= Beginning of Section =

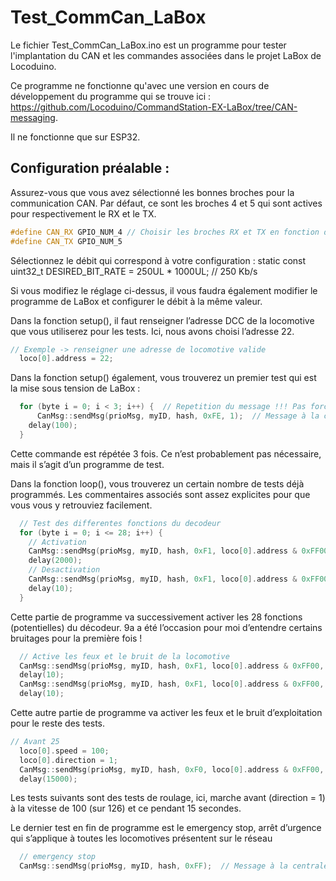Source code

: # Test_CommCan_LaBox




 Le fichier Test_CommCan_LaBox.ino est un programme pour tester l'implantation du CAN et les commandes associées dans le projet LaBox de Locoduino. 

Ce programme ne fonctionne qu'avec une version en cours de développement du programme qui se trouve ici : https://github.com/Locoduino/CommandStation-EX-LaBox/tree/CAN-messaging.

Il ne fonctionne que sur ESP32.


## Configuration préalable :


Assurez-vous que vous avez sélectionné les bonnes broches pour la communication CAN. Par défaut, ce sont les broches 4 et 5 qui sont actives pour respectivement le RX et le TX.
```cpp
#define CAN_RX GPIO_NUM_4 // Choisir les broches RX et TX en fonction de votre montage
#define CAN_TX GPIO_NUM_5
```

Sélectionnez le débit qui correspond à votre configuration :
static const uint32_t DESIRED_BIT_RATE = 250UL * 1000UL;  // 250 Kb/s


Si vous modifiez le réglage ci-dessus, il vous faudra également modifier le programme de LaBox et configurer le débit à la même valeur.

Dans la fonction setup(), il faut renseigner l’adresse DCC de la locomotive que vous utiliserez pour les tests. Ici, nous avons choisi l’adresse 22.

```cpp
// Exemple -> renseigner une adresse de locomotive valide
  loco[0].address = 22;
  ```

Dans la fonction setup() également, vous trouverez un premier test qui est la mise sous tension de LaBox :

```cpp
  for (byte i = 0; i < 3; i++) {  // Repetition du message !!! Pas forcement nécessaire
      CanMsg::sendMsg(prioMsg, myID, hash, 0xFE, 1);  // Message à la centrale DCC++
    delay(100);
  }
```

Cette commande est répétée 3 fois. Ce n’est probablement pas nécessaire, mais il s’agit d’un programme de test.

Dans la fonction loop(), vous trouverez un certain nombre de tests déjà programmés. Les commentaires associés sont assez explicites pour que vous vous y retrouviez facilement.
```cpp
  // Test des differentes fonctions du decodeur
  for (byte i = 0; i <= 28; i++) {
    // Activation
    CanMsg::sendMsg(prioMsg, myID, hash, 0xF1, loco[0].address & 0xFF00, loco[0].address & 0x00FF, i, 1);  // Message à la centrale DCC++
    delay(2000);
    // Desactivation
    CanMsg::sendMsg(prioMsg, myID, hash, 0xF1, loco[0].address & 0xFF00, loco[0].address & 0x00FF, i, 0);  // Message à la centrale DCC++
    delay(10);
  }
```
Cette partie de programme va successivement activer les 28 fonctions (potentielles) du décodeur. 9a a été l’occasion pour moi d’entendre certains bruitages pour la première fois !
```cpp
  // Active les feux et le bruit de la locomotive
  CanMsg::sendMsg(prioMsg, myID, hash, 0xF1, loco[0].address & 0xFF00, loco[0].address & 0x00FF, 0, 1);  // Message à la centrale DCC++
  delay(10);
  CanMsg::sendMsg(prioMsg, myID, hash, 0xF1, loco[0].address & 0xFF00, loco[0].address & 0x00FF, 1, 1);  // Message à la centrale DCC++
  delay(10);
```
Cette autre partie de programme va activer les feux et le bruit d’exploitation pour le reste des tests.
```cpp
// Avant 25
  loco[0].speed = 100;
  loco[0].direction = 1;
  CanMsg::sendMsg(prioMsg, myID, hash, 0xF0, loco[0].address & 0xFF00, loco[0].address & 0x00FF, loco[0].speed, loco[0].direction);  // Message à la centrale DCC++
  delay(15000);
```
Les tests suivants sont des tests de roulage, ici, marche avant (direction = 1) à la vitesse de 100 (sur 126) et ce pendant 15 secondes.

Le dernier test en fin de programme est le emergency stop, arrêt d’urgence qui s’applique à toutes les locomotives présentent sur le réseau
```cpp
  // emergency stop
  CanMsg::sendMsg(prioMsg, myID, hash, 0xFF);  // Message à la centrale DCC++
```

= End of Section =

▶ _DIRECTIONS FOR THIS TASK_: Write out, exactly and with no pictures, the lines of the data from the first through the line containing "static const uint32_t".

▶ _SOLVED PROBLEM_:
Source code

: # Test_CommCan_LaBox




 Le fichier Test_CommCan_LaBox.ino est un programme pour tester l'implantation du CAN et les commandes associées dans le projet LaBox de Locoduino. 

Ce programme ne fonctionne qu'avec une version en cours de développement du programme qui se trouve ici : https://github.com/Locoduino/CommandStation-EX-LaBox/tree/CAN-messaging.

Il ne fonctionne que sur ESP32.


## Configuration préalable :


Assurez-vous que vous avez sélectionné les bonnes broches pour la communication CAN. Par défaut, ce sont les broches 4 et 5 qui sont actives pour respectivement le RX et le TX.
```cpp
#define CAN_RX GPIO_NUM_4 // Choisir les broches RX et TX en fonction de votre montage
#define CAN_TX GPIO_NUM_5
```

Sélectionnez le débit qui correspond à votre configuration :
static const uint32_t DESIRED_BIT_RATE = 250UL * 1000UL;  // 250 Kb/s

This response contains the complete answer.